9

1K 40 9
                                    

Üzerimde ki ölü toprağını atmak için aniden gözlerimi açtım. Bomboş bir tavan ile karşılaştığımda kafamı yanıma çevirdim. Mücahit'in gülen suratıyla karşılaştım. Şokla yerimden kalkarken hemen dibimde ki Mücahit'in başına tünedim. Allah'ım sana çok şükür ona hiçbir şey olmamıştı.

Gözlerim yavaş yavaş dolarken ağzımdan kaçan hıçkırık ile Mücahit'e sarıldım. Onu kaybettiğimi sanmıştım. Şu an burnuma dolan hastane kokusu ile yüzümü buruşturdum. Mücahit böyle kokmazdı ki. Bir süre öyle kaldığımızda daha iyi olmuştum. Yani hiç değilse sakinleşmiştim.

Şakağıma kondurduğu öpücük ile geri çekildim. Gözlerimi sert bir şekilde silerken kaşlarımı çatıp Mücahit'e baktım.

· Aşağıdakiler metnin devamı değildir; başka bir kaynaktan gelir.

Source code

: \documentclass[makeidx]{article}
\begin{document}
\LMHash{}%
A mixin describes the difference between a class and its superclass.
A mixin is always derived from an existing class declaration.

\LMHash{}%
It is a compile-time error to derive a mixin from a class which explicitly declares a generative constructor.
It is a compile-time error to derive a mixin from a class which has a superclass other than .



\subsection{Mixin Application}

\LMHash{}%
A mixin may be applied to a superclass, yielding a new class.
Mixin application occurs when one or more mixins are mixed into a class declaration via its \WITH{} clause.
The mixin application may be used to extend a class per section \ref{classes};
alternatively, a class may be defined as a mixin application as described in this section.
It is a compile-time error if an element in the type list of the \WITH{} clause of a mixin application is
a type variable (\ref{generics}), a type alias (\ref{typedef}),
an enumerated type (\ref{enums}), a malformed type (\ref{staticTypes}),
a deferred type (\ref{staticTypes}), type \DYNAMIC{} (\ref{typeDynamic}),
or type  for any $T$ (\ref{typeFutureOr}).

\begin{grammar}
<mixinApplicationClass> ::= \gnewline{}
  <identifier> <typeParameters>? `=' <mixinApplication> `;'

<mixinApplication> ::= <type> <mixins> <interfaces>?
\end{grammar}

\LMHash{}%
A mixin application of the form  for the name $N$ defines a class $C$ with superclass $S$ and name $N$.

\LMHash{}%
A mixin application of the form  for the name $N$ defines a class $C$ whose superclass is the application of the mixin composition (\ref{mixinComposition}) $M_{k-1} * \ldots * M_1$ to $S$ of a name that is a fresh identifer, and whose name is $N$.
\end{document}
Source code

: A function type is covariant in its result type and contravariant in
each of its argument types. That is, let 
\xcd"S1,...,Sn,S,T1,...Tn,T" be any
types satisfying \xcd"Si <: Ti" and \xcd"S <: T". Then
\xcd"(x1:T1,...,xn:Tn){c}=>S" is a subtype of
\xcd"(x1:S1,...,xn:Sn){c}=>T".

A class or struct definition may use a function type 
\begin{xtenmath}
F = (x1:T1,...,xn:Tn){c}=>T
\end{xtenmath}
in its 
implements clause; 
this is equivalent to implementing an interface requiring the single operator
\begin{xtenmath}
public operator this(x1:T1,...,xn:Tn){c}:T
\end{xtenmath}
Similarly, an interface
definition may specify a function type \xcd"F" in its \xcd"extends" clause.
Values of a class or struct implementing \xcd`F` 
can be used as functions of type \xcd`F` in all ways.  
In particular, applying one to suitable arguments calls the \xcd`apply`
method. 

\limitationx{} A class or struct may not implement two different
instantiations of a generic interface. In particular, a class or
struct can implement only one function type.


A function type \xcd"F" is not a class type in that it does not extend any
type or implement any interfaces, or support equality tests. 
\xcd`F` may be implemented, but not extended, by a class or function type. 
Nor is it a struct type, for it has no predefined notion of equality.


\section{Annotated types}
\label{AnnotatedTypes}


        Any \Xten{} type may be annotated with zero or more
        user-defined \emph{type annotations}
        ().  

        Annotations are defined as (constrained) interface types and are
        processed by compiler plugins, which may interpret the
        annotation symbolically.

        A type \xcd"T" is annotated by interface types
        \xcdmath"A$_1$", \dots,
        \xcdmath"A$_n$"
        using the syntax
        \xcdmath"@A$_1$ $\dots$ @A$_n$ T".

"Hani kendine dikkat edecektin. Seni geri zekalı. Beni bu hallere düşürmene gerek var mıydı? Sen var ya sen çok adisin. Hayvan. Danazor. Mal değneği. Gidiyorum lan. Nah kalırım burada artık."

Ben kendimi kaybetmiş bir şekilde bağırırken kapının tekme ile açılıp Kürşad'ın içeriye tabancasıyla girince daha büyük bir çığlık atıp Mücahit'in yanına geçtim. Kürşad elinde ki silahla tüm odayı kolaçan ederken ben anlamaz gözlerle onu takip ediyordum.

En sonunda bi şey bulamamış olacak ki tabancasını beline yerleştirip alev almış gözlerle bana döndü.

"Kimse yok burada ne diye kuyruğuna basılmış kedi gibi bağırıyordun?"

Söyledikleri ile gözlerimi kapatıp derin bir nefes aldım. Çünkü birazdan ciyaklayacaktım,

"SENİ DAĞ AYISI İNSAN ODAYA BÖYLE Mİ GİRER? BURADA HASTA VAR HASTA KÖR MÜSÜN?"

Allah'ım neden tüm geri zekalılar beni buluyordu ki? Gerçekten bunu sorguluyorum şu anda. Sadece bağırtım için resmen şafak operasyonu düzenlemişti odaya. Kürşad ise söylediklerime sadece göz devirirken Mücahit'in yanına adımlamıştı.

"Nasılsın kardeşim iyi misin?"

Mücahit yarasını tutarak doğrulmaya çalıştığında hemen yanına koşarak gittim ve oturması için yardım ettim.

"Nasıl olsun vücudumun hava almaya ihtiyacı varmış. Açılan delik ile aldı havasını. Ayrıca sağ ol gelene kadar Başar ile ilgilendiğin için."

Mücahit'in söyledikleri ile içimde kocaman bir yumru oluşmuştu. Beni ailem bile bu kadar koruyup kollamak istememişken bu adam yanımda olmamasına rağmen beni korumaya yemin içmiş gibiydi. Eski bir inanışa göre bir insanın her aldığı içli nefes kalbinden bir damla kan kaybetmesine neden olurmuş. Benim kalbim ne zaman kuruyacak? Ben artık Mücahit'in bu sevgisine nasıl karşılık verebileceğimi bilmiyorum.

Kafamı kaldırıp Mücahit'e baktığımda aynı şekilde bana bakıyordu. Ağzımdan tek kelime çıkmamıştı. O da benim gibi sadece susmuş ve bakmıştı. Anlamıştı aklımdan geçenleri. O, ben konuşmasam bile anlardı çünkü.

Belli bir zamandan sonra istediğin kadar konuş karşında ki seni anlamadıktan sonra konuşmanın bir anlamı yoktu. Aileme çok konuşmuştum, çok dil dökmüştüm beni anlaması için. Ama anlamamışlardı, görmemişlerdi beni.

Neden yaptılar, neden bu kadar çabuk gözden çıkardılar beni hiçbir zaman anlayamadım. Onlara sormak istedim ama soramadım da...

Gözyaşlarım usul usul akarken gözlerimden, sessizce yatağın yanına çöktüm. Kafamı Mücahit'in ellerinin üstüne yasladığımda huzur buldum. Neden sevmediniz beni anne? Neden bu kadar çabuk vazgeçtin benden baba? Sizin için neden bu kadar önemsizdim?

Sırf babam üzülmesin diye ilkokuldan üniversiteye kadar okulumu birincilikle bitirdim. Sırf babamın gözlerinde ki o gururu görebilmek için gecemi gündüzüme kattım. Yaşıtlarım dışarıda gezerken ben oturup ders çalıştım.